La naturaleza de estos debates internos y algo teóricos entre geopolíticos ha cambiado radicalmente desde la aparición en escena de Vladímir Putin, el gran alborotador. Putin desprecia hasta tal punto las democracias que no es seguro que se esperara esta firmeza por parte de la OTAN. Pero las democracias solo son débiles en apariencia y resultan indestructibles cuando están aliadas y amenazadas. Putin es un mal jugador de ajedrez, pues desconoce la verdadera naturaleza de su adversario.
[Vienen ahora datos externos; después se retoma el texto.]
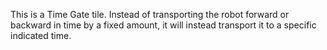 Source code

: This is a Time Gate tile. Instead of transporting the robot forward or backward in time by a fixed amount, it will instead transport it to a specific indicated time.
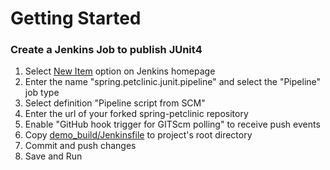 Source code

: # Getting Started

### Create a Jenkins Job to publish JUnit4
1. Select [New Item](http://192.168.33.10:8080/view/all/newJob) option on Jenkins homepage
2. Enter the name "spring.petclinic.junit.pipeline" and select the "Pipeline" job type
3. Select definition "Pipeline script from SCM"
4. Enter the url of your forked spring-petclinic repository
5. Enable "GitHub hook trigger for GITScm polling" to receive push events
6. Copy [demo_build/Jenkinsfile](demo_build/Jenkinsfile) to project's root directory
7. Commit and push changes
8. Save and Run
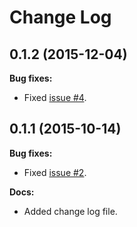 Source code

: # Change Log

## 0.1.2 (2015-12-04)

**Bug fixes:**

- Fixed [issue #4](https://github.com/nordnet/cordova-hot-code-push-local-dev-addon/issues/4).

## 0.1.1 (2015-10-14)

**Bug fixes:**

- Fixed [issue #2](https://github.com/nordnet/cordova-hot-code-push-local-dev-addon/issues/2).

**Docs:**

- Added change log file.
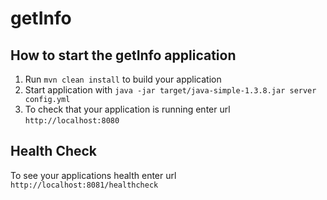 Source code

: # getInfo

How to start the getInfo application
---

1. Run `mvn clean install` to build your application
1. Start application with `java -jar target/java-simple-1.3.8.jar server config.yml`
1. To check that your application is running enter url `http://localhost:8080`

Health Check
---

To see your applications health enter url `http://localhost:8081/healthcheck`

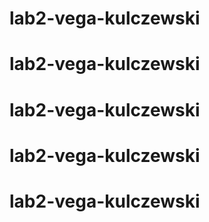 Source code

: # lab2-vega-kulczewski
# lab2-vega-kulczewski
# lab2-vega-kulczewski
# lab2-vega-kulczewski
# lab2-vega-kulczewski
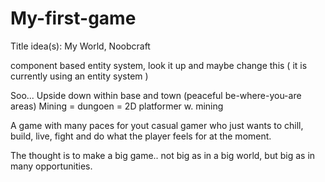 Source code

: # My-first-game
Title idea(s): My World, Noobcraft


component based entity system, look it up and maybe change this ( it is currently using an entity system )



Soo... Upside down within base and town (peaceful be-where-you-are areas) 
Mining = dungoen = 2D platformer w. mining

A game with many paces for yout casual gamer who just wants to chill, build, live, fight and do what the player feels for at the moment. 

The thought is to make a big game.. not big as in a big world, but big as in many opportunities.  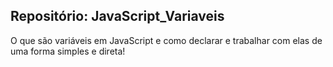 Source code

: ## Repositório: JavaScript_Variaveis
O que são variáveis em JavaScript e como declarar e trabalhar com elas de uma forma simples e direta! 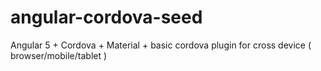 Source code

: # angular-cordova-seed
Angular 5 + Cordova + Material + basic cordova plugin for cross device ( browser/mobile/tablet )
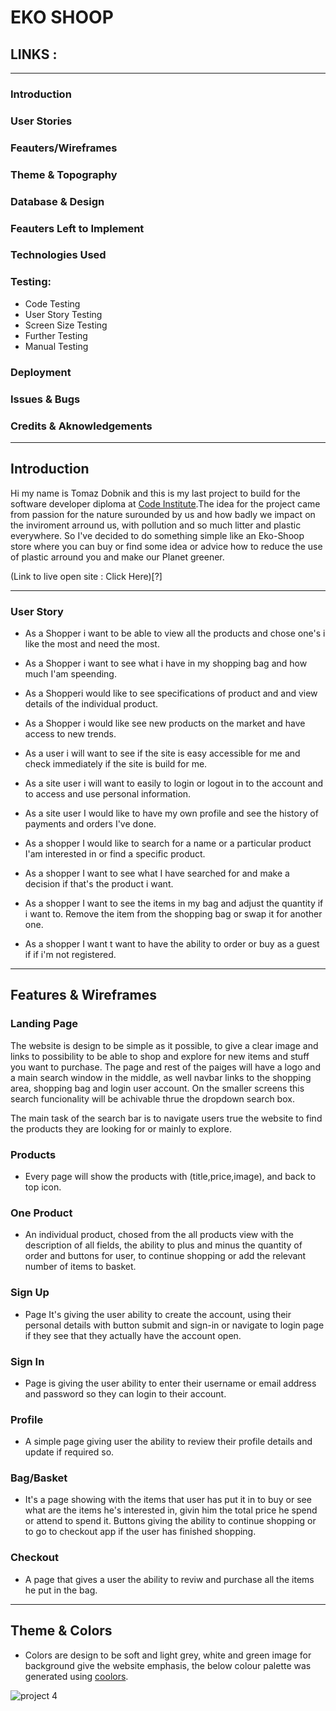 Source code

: # EKO SHOOP

## LINKS :
-------------------------------------------------------------------------------------------------------

### Introduction

### User Stories

### Feauters/Wireframes

### Theme & Topography

### Database & Design

### Feauters Left to Implement

### Technologies Used

### Testing:
* Code Testing
* User Story Testing
* Screen Size Testing
* Further Testing
* Manual Testing

### Deployment

### Issues & Bugs

### Credits & Aknowledgements

---------------------------------------------

## Introduction

Hi my name is Tomaz Dobnik and this is my last project to build for the software developer diploma
at [Code Institute](https://codeinstitute.net).The idea for the project came from passion for the nature
surounded by us and how badly we impact on the inviroment arround us, with pollution and so much litter and plastic everywhere.
So I've decided to do something simple like an Eko-Shoop store where you can buy or find some idea or advice
how to reduce the use of plastic arround you and make our Planet greener.

(Link to live open site : Click Here)[?]

-----------------------------------------------------
### User Story

* As a Shopper i want to be able to view all the products and 
  chose one's i like the most and need the most.

* As a Shopper i want to see what i have in my shopping bag and 
  how much I'am speending.

* As a Shopperi would like to see specifications of product and 
  and view details of the individual product.

* As a Shopper i would like see new products on the market and 
  have access to new trends.

* As a user i will want to see if the site is easy accessible for me 
  and check immediately if the site is build for me.
  
* As a site user i will want to easily to login or logout in to the account
  and to access and use personal information.

* As a site user I would like to have my own profile and see the history
  of payments and orders I've done.

* As a shopper I would like to search for a name or a particular product
  I'am interested in or find a specific product.

* As a shopper I want to see what I have searched for and make a decision
  if that's the product i want.

* As a shopper I want to see the items in my bag and adjust the quantity if i want to.
  Remove the item from the shopping bag or swap it for another one.

* As a shopper I want t want to have the ability to order or buy as a guest if if i'm 
  not registered. 
-----------------------------------------------------------------------------------

## Features & Wireframes

### Landing Page

The website is design to be simple as it possible, to give a clear image and links to 
possibility to be able to shop and explore for new items and stuff you want to purchase.
The page and rest of the paiges will have a logo and a main search window in the middle,
as well navbar links to the shopping area, shopping bag and login user account.
On the smaller screens this search funcionality will be achivable thrue the dropdown
search box.

The main task of the search bar is to navigate users true the website to find the 
products they are looking for or mainly to explore.

### Products

 * Every page will show the products with (title,price,image), and back to top icon.

### One Product

 * An individual product, chosed from the all products view with the description of all 
   fields, the ability to plus and minus the quantity of order and buttons for user, to
   continue shopping or add the relevant number of items to basket.

### Sign Up 

* Page It's giving the user ability to create the account, using their personal details
  with button submit and sign-in or navigate to login page if they see that they actually
  have the account open.

### Sign In 

* Page is giving the user ability to enter their username or email address and password so
  they can login to their account.

### Profile 

* A simple page giving user the ability to review  their profile details and update if 
  required so.

### Bag/Basket 

* It's a page showing with the items that user has put it in to buy or see what are the 
  items he's interested in, givin him the total price he spend or attend to spend it.
  Buttons giving the ability to continue shopping or to go to checkout app if the user
  has finished shopping.

### Checkout 

* A page that gives a user the ability to reviw and purchase all the items he put in the bag.
-------------------------------------------------------------------------------------

## Theme & Colors

* Colors are design to be soft and light grey, white and green image for background
  give the website emphasis, the below colour palette was generated using [coolors](https://coolors.co/555555-ffffff-000000-222222-627262).

![project 4](https://user-images.githubusercontent.com/66019489/116603139-7f9f5f80-a924-11eb-8725-e8c010d4529f.png)

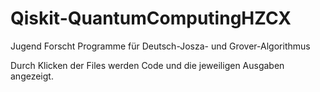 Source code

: # Qiskit-QuantumComputingHZCX
Jugend Forscht Programme für Deutsch-Josza- und Grover-Algorithmus

Durch Klicken der Files werden Code und die jeweiligen Ausgaben angezeigt.

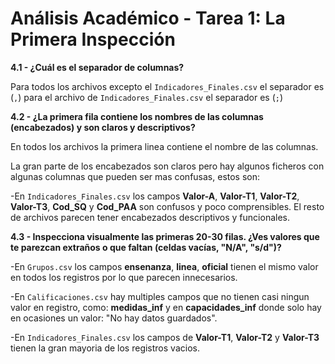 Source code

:# Análisis Académico - Tarea 1: La Primera Inspección

**4.1 - ¿Cuál es el separador de columnas?**  

Para todos los archivos excepto el `Indicadores_Finales.csv` el separador es (`,`) para el archivo de `Indicadores_Finales.csv` el separador es (`;`)

**4.2 - ¿La primera fila contiene los nombres de las columnas (encabezados) y son claros y descriptivos?** 

En todos los archivos la primera linea contiene el nombre de las columnas.

La gran parte de los encabezados son claros pero hay algunos ficheros con algunas columnas que pueden ser mas confusas, estos son:

  -En `Indicadores_Finales.csv` los campos **Valor-A**, **Valor-T1**, **Valor-T2**, **Valor-T3**, **Cod_SQ** y **Cod_PAA** son confusos y poco comprensibles. El resto de archivos parecen tener encabezados descriptivos y funcionales.

**4.3 - Inspecciona visualmente las primeras 20-30 filas. ¿Ves valores que te parezcan extraños o que faltan (celdas vacías, "N/A", "s/d")?**

  -En `Grupos.csv` los campos **ensenanza**, **linea**, **oficial** tienen el mismo valor en todos los registros por lo que parecen innecesarios.

  -En `Calificaciones.csv` hay multiples campos que no tienen casi ningun valor en  registro, como: **medidas_inf** y en **capacidades_inf** donde solo hay en ocasiones un valor: "No hay datos guardados".

  -En `Indicadores_Finales.csv` los campos de **Valor-T1**, **Valor-T2** y **Valor-T3** tienen la gran mayoria de los registros vacios.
Los occidentales también han comprendido que no están tratando con el fantasma renacido de la URSS, sino con un enemigo ruso, no soviético. Putin, a diferencia de Stalin o Brezhnev, no reivindica ninguna ideología universalista; no exporta ninguna idea con vocación universal. Su único argumento es la raza. Afirma que la geografía de una nación debe coincidir con la raza, lo que recuerda un precedente histórico, no soviético, sino nazi. La raza y el espacio vital fueron los fundamentos del belicismo hitleriano y constituyen los cimientos del delirio putiniano. Según Putin, las amenazas contra los ucranios y los bálticos están justificadas por la protección de las minorías rusas que allí residen. Este exactamente fue el argumento de Hitler para que los occidentales le cedieran los Sudetes en Múnich en 1938 y no reaccionaran a la conquista de Austria.
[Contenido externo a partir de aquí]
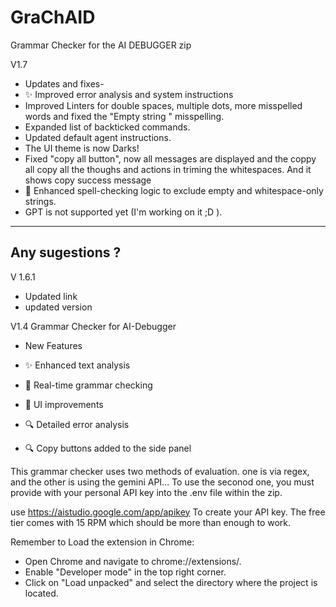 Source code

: # GraChAID
Grammar Checker for the AI DEBUGGER zip 

V1.7 
- Updates and fixes-
- ✨ Improved error analysis and system instructions
- Improved Linters for double spaces, multiple dots, more misspelled words and fixed the "Empty string " misspelling.
- Expanded list of backticked commands.
- Updated default agent instructions.
- The UI theme is now Darks! 
- Fixed "copy all button", now all messages are displayed and the coppy all copy all the thoughs and actions in triming the whitespaces. And it shows copy success message
- 🔧 Enhanced spell-checking logic to exclude empty and whitespace-only strings.
- GPT is not supported yet (I'm working on it ;D ).
----
Any sugestions ? 
----

V 1.6.1 
  - Updated link
  - updated version

V1.4
Grammar Checker for AI-Debugger
- New Features

- ✨ Enhanced text analysis
- 🔄 Real-time grammar checking
- 🎨 UI improvements
- 🔍 Detailed error analysis
- 🔍 Copy buttons added to the side panel


This grammar checker uses two methods of evaluation. one is via regex, and the other is using  the gemini API... 
To use the seconod one, you must provide with your personal API key into the .env file within the zip. 

use https://aistudio.google.com/app/apikey To create your API key. The free tier comes with 15 RPM which should be more than enough to work.

Remember to Load the extension in Chrome:

- Open Chrome and navigate to chrome://extensions/.
- Enable "Developer mode" in the top right corner.
- Click on "Load unpacked" and select the directory where the project is located.

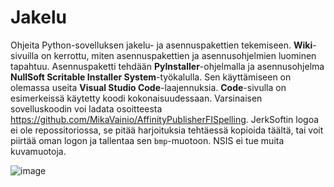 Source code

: # Jakelu
Ohjeita Python-sovelluksen jakelu- ja asennuspakettien tekemiseen. **Wiki**-sivuilla on kerrottu, miten asennuspakettien ja asennusohjelmien luominen tapahtuu. Asennuspaketti tehdään **PyInstaller**-ohjelmalla ja asennusohjelma **NullSoft Scritable Installer System**-työkalulla. Sen käyttämiseen on olemassa useita **Visual Studio Code**-laajennuksia. **Code**-sivulla on esimerkeissä käytetty koodi kokonaisuudessaan. Varsinaisen sovelluskoodin voi ladata osoitteesta https://github.com/MikaVainio/AffinityPublisherFISpelling. JerkSoftin logoa ei ole repossitoriossa, se pitää harjoituksia tehtäessä kopioida täältä, tai voit piirtää oman logon ja tallentaa sen `bmp`-muotoon. NSIS ei tue muita kuvamuotoja.


![image](https://user-images.githubusercontent.com/24242044/218320324-f3170ad9-40f7-4541-bdfc-740eaefa6faa.png)


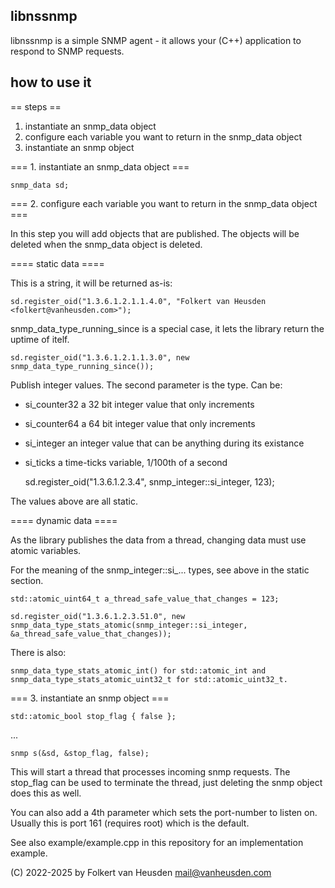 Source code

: libnssnmp
---------
libnssnmp is a simple SNMP agent - it allows your (C++) application to respond to SNMP requests.


how to use it
-------------

== steps ==

1. instantiate an snmp_data object
2. configure each variable you want to return in the snmp_data object
3. instantiate an snmp object


=== 1. instantiate an snmp_data object ===

    snmp_data sd;


=== 2. configure each variable you want to return in the snmp_data object ===

In this step you will add objects that are published. The objects will be deleted when the snmp_data object is deleted.


==== static data ====

This is a string, it will be returned as-is:

    sd.register_oid("1.3.6.1.2.1.1.4.0", "Folkert van Heusden <folkert@vanheusden.com>");

snmp_data_type_running_since is a special case, it lets the library return the uptime of itelf.

    sd.register_oid("1.3.6.1.2.1.1.3.0", new snmp_data_type_running_since());

Publish integer values. The second parameter is the type. Can be:
* si_counter32  a 32 bit integer value that only increments
* si_counter64  a 64 bit integer value that only increments
* si_integer    an integer value that can be anything during its existance
* si_ticks      a time-ticks variable, 1/100th of a second

    sd.register_oid("1.3.6.1.2.3.4", snmp_integer::si_integer, 123);

The values above are all static.


==== dynamic data ====

As the library publishes the data from a thread, changing data must use atomic variables.

For the meaning of the snmp_integer::si_... types, see above in the static section.

    std::atomic_uint64_t a_thread_safe_value_that_changes = 123;

    sd.register_oid("1.3.6.1.2.3.51.0", new snmp_data_type_stats_atomic(snmp_integer::si_integer, &a_thread_safe_value_that_changes));

There is also:

    snmp_data_type_stats_atomic_int() for std::atomic_int and
    snmp_data_type_stats_atomic_uint32_t for std::atomic_uint32_t.


=== 3. instantiate an snmp object ===

    std::atomic_bool stop_flag { false };
...

    snmp s(&sd, &stop_flag, false);

This will start a thread that processes incoming snmp requests. The stop_flag can be used to terminate the thread, just deleting the snmp object does this as well.

You can also add a 4th parameter which sets the port-number to listen on. Usually this is port 161 (requires root) which is the default.


See also example/example.cpp in this repository for an implementation example.



(C) 2022-2025 by Folkert van Heusden <mail@vanheusden.com>
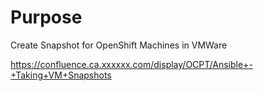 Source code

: Purpose
======

Create Snapshot for OpenShift Machines in VMWare

https://confluence.ca.xxxxxx.com/display/OCPT/Ansible+-+Taking+VM+Snapshots
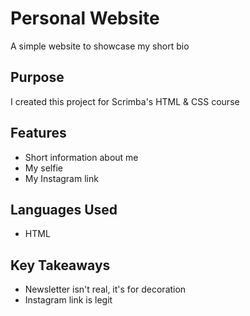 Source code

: # Personal Website
A simple website to showcase my short bio

## Purpose
I created this project for Scrimba's HTML & CSS course

## Features
- Short information about me
- My selfie
- My Instagram link

## Languages Used
- HTML

## Key Takeaways
- Newsletter isn't real, it's for decoration
- Instagram link is legit

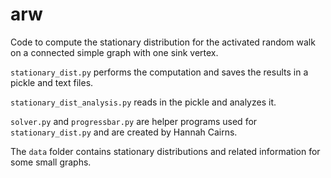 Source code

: # arw
Code to compute the stationary distribution for the activated random walk on a connected simple graph with one sink vertex.

``stationary_dist.py`` performs the computation and saves the results in a pickle and text files.

``stationary_dist_analysis.py`` reads in the pickle and analyzes it.

``solver.py`` and ``progressbar.py`` are helper programs used for ``stationary_dist.py`` and are created by Hannah Cairns.

The ``data`` folder contains stationary distributions and related information for some small graphs.
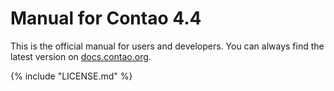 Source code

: # Manual for Contao 4.4

This is the official manual for users and developers. You can always find
the latest version on [docs.contao.org](https://docs.contao.org/).


{% include "LICENSE.md" %}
Hay políticos de extrema derecha en Francia que apoyan a Putin precisamente porque es un dictador racista. También sería necesario definir la raza rusa, una noción tan inabordable como una raza francesa o española. Además, las naciones, al menos desde 1945, ya no se definen por la raza, sino por la voluntad de convivir en un espacio político, no étnico. Por lo tanto, los argumentos de Putin no tienen ninguna legitimidad, ni científica ni histórica. Nadie en Occidente se deja engañar: el precedente de la situación actual no es Stalin, es Hitler. Y el otro antecedente de las exigencias de Putin es Múnich en 1938. Dado que los dirigentes francés y británico, Edouard Daladier y Neville Chamberlain, creyeron que estaban comprando la paz al abandonar Checoslovaquia, los líderes occidentales actuales no cederán ni un palmo de terreno a Putin. Pasar por ‘muniqués’ es la peor vergüenza que puede amenazar hoy a un jefe de Gobierno en Europa y Estados Unidos.

¿Cómo puede Putin ignorar hasta tal punto la historia contemporánea? Indudablemente las explicaciones son de orden psicológico: el dictador envejecido y aislado no se decide a dirigir solo una potencia pobre, porque de la Gran Rusia hoy subsiste únicamente un pueblo empobrecido, alcohólico y canoso. Solo le queda el gas, los oligarcas que invierten su botín en Londres y Nueva York, y un Ejército capaz de hacer daño, pero sin propósito. Lamentablemente, no hay nada más difícil que negociar con un dictador que ha perdido la razón.